The US Commerce Department had announced preliminary anti-dumping duties on PV panels from China the previous week, ranging from 31 per cent to as much as 250 per cent for some manufacturers. Together with the relatively modest countervailing duties of 2.9–4.7 per cent determined in March, they stand to make some Chinese modules 27 per cent more expensive in the US market than those from comparable international manufacturers, according to Bloomberg New Energy Finance analysts.
The two countries will enter into consultations at the WTO for the next 60 days – by which time Chinese solar manufacturers may well find themselves facing a new trade challenge in Europe. The head of SolarWorld, the originator of the US case and Germany’s largest solar panel producer, said the company planned to file a similar anti-dumping complaint in Europe by mid-year.
Amid this turbulence, there were attempts to shore up renewables policy in Europe and further expansion plans in the emerging economies last week.
The UK published a draft Energy Bill with the goal of laying foundations for long-term stability by reforming renewables support and the electricity market. However, it contained few decisions on the new feed-in tariff – which will replace green certificates for larger clean energy projects – or the capacity market. These omissions concerned some industry players.
“Continued uncertainty risks delaying the development of the UK market,” a senior official at Vestas Wind Systems warned. Volker Becker, CEO of RWE npower, said “We feel less clear about the shape of the Electricity Market Reform package now than we did six to 12 months ago.”
However the UK did announce a framework for predictable feed-in tariff cuts for small-scale solar last week, ending months of uncertainty. The new degression mechanism will reduce support depending on the capacity installed in previous periods.
Some developers are choosing to ploughing ahead with solar projects, on the basis of the Renewable Obligation Certificate scheme for large-scale renewables.

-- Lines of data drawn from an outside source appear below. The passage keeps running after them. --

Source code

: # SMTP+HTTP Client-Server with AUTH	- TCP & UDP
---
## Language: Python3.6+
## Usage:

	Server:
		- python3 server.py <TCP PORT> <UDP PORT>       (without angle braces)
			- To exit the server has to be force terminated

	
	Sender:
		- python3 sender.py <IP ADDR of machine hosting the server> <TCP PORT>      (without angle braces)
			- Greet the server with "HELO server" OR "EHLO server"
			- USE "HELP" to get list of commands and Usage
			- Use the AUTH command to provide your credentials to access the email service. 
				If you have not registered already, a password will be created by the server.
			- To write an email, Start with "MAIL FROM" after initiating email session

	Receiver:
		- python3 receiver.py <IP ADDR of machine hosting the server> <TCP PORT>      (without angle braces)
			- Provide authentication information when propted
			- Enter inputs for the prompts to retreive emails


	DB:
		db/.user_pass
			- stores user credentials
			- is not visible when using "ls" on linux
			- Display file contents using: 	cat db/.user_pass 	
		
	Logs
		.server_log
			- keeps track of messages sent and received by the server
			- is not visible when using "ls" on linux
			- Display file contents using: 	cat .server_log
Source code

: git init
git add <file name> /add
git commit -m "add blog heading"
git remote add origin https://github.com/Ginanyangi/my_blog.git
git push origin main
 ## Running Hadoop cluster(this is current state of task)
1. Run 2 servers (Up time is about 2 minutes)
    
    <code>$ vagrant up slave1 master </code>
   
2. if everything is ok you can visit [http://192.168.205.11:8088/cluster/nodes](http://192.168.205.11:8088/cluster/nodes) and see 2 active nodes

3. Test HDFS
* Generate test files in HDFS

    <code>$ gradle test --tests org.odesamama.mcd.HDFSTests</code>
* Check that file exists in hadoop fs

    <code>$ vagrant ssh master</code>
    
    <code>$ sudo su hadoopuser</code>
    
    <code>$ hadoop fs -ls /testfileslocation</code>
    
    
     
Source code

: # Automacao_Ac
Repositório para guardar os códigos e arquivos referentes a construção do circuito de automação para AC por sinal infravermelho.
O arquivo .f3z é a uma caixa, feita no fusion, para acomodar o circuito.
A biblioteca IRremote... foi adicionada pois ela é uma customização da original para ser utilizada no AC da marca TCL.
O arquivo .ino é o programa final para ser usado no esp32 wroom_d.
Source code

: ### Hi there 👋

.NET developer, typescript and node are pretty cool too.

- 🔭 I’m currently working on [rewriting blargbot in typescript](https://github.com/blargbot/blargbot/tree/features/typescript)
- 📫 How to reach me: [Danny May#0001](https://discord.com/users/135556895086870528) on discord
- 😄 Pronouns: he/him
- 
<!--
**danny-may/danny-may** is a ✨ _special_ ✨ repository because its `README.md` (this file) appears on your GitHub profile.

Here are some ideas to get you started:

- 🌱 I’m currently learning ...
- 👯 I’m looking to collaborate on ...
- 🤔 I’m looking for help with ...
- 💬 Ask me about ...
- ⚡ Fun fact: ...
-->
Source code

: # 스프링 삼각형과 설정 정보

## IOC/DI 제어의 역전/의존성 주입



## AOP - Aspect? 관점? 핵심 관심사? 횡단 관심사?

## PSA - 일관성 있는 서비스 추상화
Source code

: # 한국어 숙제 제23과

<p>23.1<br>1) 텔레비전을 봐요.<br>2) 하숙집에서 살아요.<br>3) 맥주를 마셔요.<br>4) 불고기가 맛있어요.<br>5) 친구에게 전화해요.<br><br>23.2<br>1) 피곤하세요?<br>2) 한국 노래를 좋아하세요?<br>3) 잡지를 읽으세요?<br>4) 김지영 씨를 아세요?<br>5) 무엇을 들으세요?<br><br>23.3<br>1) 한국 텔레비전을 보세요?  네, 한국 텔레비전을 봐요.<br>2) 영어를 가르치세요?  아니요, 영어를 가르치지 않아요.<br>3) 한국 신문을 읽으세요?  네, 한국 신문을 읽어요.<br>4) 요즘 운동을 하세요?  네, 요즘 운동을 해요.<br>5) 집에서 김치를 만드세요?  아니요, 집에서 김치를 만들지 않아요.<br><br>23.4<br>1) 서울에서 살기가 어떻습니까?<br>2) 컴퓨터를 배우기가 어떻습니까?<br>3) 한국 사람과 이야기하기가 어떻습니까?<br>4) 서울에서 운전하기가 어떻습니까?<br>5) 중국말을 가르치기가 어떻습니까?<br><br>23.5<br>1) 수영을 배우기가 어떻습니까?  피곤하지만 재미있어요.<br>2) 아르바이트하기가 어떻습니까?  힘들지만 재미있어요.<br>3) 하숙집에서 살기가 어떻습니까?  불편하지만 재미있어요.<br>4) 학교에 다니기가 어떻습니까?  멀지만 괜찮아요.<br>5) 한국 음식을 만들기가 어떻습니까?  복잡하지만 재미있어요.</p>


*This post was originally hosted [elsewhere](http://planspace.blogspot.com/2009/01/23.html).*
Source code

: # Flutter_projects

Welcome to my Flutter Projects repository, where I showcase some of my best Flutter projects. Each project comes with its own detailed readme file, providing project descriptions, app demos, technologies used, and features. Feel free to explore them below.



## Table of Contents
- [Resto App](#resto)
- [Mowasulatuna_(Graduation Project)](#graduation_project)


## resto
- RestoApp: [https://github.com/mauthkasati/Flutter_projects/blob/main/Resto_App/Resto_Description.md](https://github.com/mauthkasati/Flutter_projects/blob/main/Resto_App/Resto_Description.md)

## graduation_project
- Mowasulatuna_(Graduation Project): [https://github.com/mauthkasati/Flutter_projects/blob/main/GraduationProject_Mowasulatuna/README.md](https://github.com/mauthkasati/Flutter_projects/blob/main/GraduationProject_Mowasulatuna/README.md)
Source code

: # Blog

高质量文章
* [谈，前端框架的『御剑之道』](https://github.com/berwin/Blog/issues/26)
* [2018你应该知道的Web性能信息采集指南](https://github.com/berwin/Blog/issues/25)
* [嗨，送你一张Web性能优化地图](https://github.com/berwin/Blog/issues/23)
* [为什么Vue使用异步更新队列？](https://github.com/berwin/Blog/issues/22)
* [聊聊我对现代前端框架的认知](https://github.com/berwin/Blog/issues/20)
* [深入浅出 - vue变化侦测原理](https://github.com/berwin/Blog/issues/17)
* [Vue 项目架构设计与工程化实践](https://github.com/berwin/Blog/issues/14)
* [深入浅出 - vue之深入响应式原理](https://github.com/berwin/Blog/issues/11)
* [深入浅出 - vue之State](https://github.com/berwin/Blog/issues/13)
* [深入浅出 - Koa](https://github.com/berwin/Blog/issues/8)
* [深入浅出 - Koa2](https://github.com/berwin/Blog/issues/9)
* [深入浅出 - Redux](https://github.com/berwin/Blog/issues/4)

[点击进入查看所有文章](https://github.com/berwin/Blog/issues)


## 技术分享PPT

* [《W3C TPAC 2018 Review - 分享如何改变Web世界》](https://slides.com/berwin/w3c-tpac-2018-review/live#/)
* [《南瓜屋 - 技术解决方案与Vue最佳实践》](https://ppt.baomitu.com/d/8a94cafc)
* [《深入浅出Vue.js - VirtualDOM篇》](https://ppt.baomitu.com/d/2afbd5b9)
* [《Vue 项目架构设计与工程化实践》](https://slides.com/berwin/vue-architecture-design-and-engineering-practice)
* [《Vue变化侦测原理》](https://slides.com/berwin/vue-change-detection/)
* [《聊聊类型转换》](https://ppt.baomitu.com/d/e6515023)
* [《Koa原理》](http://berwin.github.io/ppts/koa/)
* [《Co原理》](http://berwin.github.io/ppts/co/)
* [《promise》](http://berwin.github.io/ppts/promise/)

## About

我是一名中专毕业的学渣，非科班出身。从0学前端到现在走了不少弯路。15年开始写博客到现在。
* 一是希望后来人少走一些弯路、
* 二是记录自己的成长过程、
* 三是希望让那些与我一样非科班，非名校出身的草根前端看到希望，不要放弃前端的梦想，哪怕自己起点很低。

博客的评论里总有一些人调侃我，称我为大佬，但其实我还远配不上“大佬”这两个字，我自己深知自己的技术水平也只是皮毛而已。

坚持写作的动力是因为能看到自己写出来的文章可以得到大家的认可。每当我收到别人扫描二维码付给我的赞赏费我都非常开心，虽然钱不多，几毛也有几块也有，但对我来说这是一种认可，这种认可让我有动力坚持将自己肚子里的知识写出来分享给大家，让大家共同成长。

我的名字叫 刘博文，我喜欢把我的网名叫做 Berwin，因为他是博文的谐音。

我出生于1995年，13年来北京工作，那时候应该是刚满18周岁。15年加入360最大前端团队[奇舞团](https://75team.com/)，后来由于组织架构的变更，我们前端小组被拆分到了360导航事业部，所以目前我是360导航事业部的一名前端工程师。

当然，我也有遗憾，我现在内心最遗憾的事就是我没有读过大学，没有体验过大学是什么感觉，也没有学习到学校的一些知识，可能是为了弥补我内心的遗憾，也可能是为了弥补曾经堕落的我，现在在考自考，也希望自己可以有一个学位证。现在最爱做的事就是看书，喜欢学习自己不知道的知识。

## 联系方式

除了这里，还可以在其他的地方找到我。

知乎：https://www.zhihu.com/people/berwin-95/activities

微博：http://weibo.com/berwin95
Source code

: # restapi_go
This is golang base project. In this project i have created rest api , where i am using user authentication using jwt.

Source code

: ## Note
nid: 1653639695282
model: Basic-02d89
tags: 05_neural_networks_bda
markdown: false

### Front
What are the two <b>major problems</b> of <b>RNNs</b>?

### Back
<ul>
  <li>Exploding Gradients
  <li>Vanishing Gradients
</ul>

UK project developer Hive Energy said it is planning 200MW of solar projects in the UK in 2012, starting with a GBP 40m (USD 63m) plant near Hacheston, a partnership with Delhi-based Moser Baer India.
German Chancellor Angela Merkel said she aims to get an agreement on solar subsidy cuts by the summer recess and announced that Germany is also drafting laws for a capacity market as it transitions away from nuclear power to 80% renewable electricity in 2050. With concerns that the energy ‘turnaround’ has been too slow, Merkel gathered state governors last week, agreeing biannual meetings to monitor the transition.
There was more straightforward progress in emerging economies. South Africa approved 19 wind, solar and hydropower projects in a second bidding round, bringing the cost of its programme to boost renewables to USD 8.8bn. Some 1,043MW of capacity was awarded in the second round, falling short of the 1,225MW available as only 51 of the 79 projects that entered met the qualification criteria. The winning bids were considerably lower in price than the average from the first round for both PV and wind, some 40% and 27% less on average respectively.
Meanwhile, India plans to more than double its renewable energy capacity to 53GW by 2017 under its new five-year plan, according to the Ministry of New and Renewable Energy. The plan targets 15GW of wind and 10GW of solar, as well as 2.7GW of biomass and biofuels, and 2.1GW of small hydro. On the other hand, Brazil delayed its A-3 and A-5 auctions for power contracts further to October, the Ministry of Mines and Energy said. The country will, however, auction contracts to sell biodiesel to Petroleo Brasileiro in June to meet a 5% blending mandate.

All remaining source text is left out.